**What the task asks**
Which lines of the material hold the word "Editor"? Copy each one.

**Data to process**
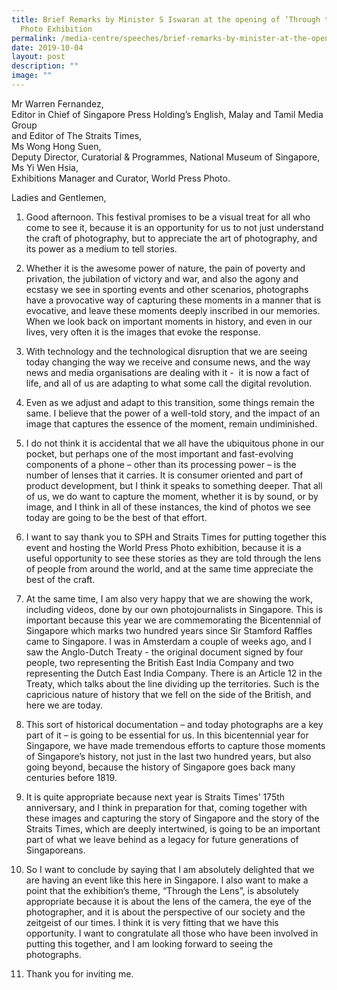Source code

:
 ```yaml
---
title: Brief Remarks by Minister S Iswaran at the opening of ‘Through the Lens’
  Photo Exhibition
permalink: /media-centre/speeches/brief-remarks-by-minister-at-the-opening-of-through-the-lens-photo-exhibition/
date: 2019-10-04
layout: post
description: ""
image: ""
---
```

Mr Warren Fernandez,   
Editor in Chief of Singapore Press Holding’s English, Malay and Tamil Media Group   
and Editor of The Straits Times,   
Ms Wong Hong Suen,   
Deputy Director, Curatorial & Programmes, National Museum of Singapore,  
Ms Yi Wen Hsia,  
Exhibitions Manager and Curator, World Press Photo.  
  
Ladies and Gentlemen,   
  
1. Good afternoon. This festival promises to be a visual treat for all who come to see it, because it is an opportunity for us to not just understand the craft of photography, but to appreciate the art of photography, and its power as a medium to tell stories.  
  
2. Whether it is the awesome power of nature, the pain of poverty and privation, the jubilation of victory and war, and also the agony and ecstasy we see in sporting events and other scenarios, photographs have a provocative way of capturing these moments in a manner that is evocative, and leave these moments deeply inscribed in our memories. When we look back on important moments in history, and even in our lives, very often it is the images that evoke the response. 

3. With technology and the technological disruption that we are seeing today changing the way we receive and consume news, and the way news and media organisations are dealing with it -  it is now a fact of life, and all of us are adapting to what some call the digital revolution.  
  
4. Even as we adjust and adapt to this transition, some things remain the same. I believe that the power of a well-told story, and the impact of an image that captures the essence of the moment, remain undiminished.   
  
5. I do not think it is accidental that we all have the ubiquitous phone in our pocket, but perhaps one of the most important and fast-evolving components of a phone – other than its processing power – is the number of lenses that it carries. It is consumer oriented and part of product development, but I think it speaks to something deeper. That all of us, we do want to capture the moment, whether it is by sound, or by image, and I think in all of these instances, the kind of photos we see today are going to be the best of that effort.  
  
6. I want to say thank you to SPH and Straits Times for putting together this event and hosting the World Press Photo exhibition, because it is a useful opportunity to see these stories as they are told through the lens of people from around the world, and at the same time appreciate the best of the craft.   
  
7. At the same time, I am also very happy that we are showing the work, including videos, done by our own photojournalists in Singapore. This is important because this year we are commemorating the Bicentennial of Singapore which marks two hundred years since Sir Stamford Raffles came to Singapore. I was in Amsterdam a couple of weeks ago, and I saw the Anglo-Dutch Treaty - the original document signed by four people, two representing the British East India Company and two representing the Dutch East India Company. There is an Article 12 in the Treaty, which talks about the line dividing up the territories. Such is the capricious nature of history that we fell on the side of the British, and here we are today.   
  
8. This sort of historical documentation – and today photographs are a key part of it – is going to be essential for us. In this bicentennial year for Singapore, we have made tremendous efforts to capture those moments of Singapore’s history, not just in the last two hundred years, but also going beyond, because the history of Singapore goes back many centuries before 1819.   
  
9. It is quite appropriate because next year is Straits Times’ 175th anniversary, and I think in preparation for that, coming together with these images and capturing the story of Singapore and the story of the Straits Times, which are deeply intertwined, is going to be an important part of what we leave behind as a legacy for future generations of Singaporeans.  
  
10. So I want to conclude by saying that I am absolutely delighted that we are having an event like this here in Singapore. I also want to make a point that the exhibition’s theme, “Through the Lens”, is absolutely appropriate because it is about the lens of the camera, the eye of the photographer, and it is about the perspective of our society and the zeitgeist of our times. I think it is very fitting that we have this opportunity. I want to congratulate all those who have been involved in putting this together, and I am looking forward to seeing the photographs.  
  
11. Thank you for inviting me.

**Final answer**
Editor in Chief of Singapore Press Holding’s English, Malay and Tamil Media Group   
and Editor of The Straits Times,   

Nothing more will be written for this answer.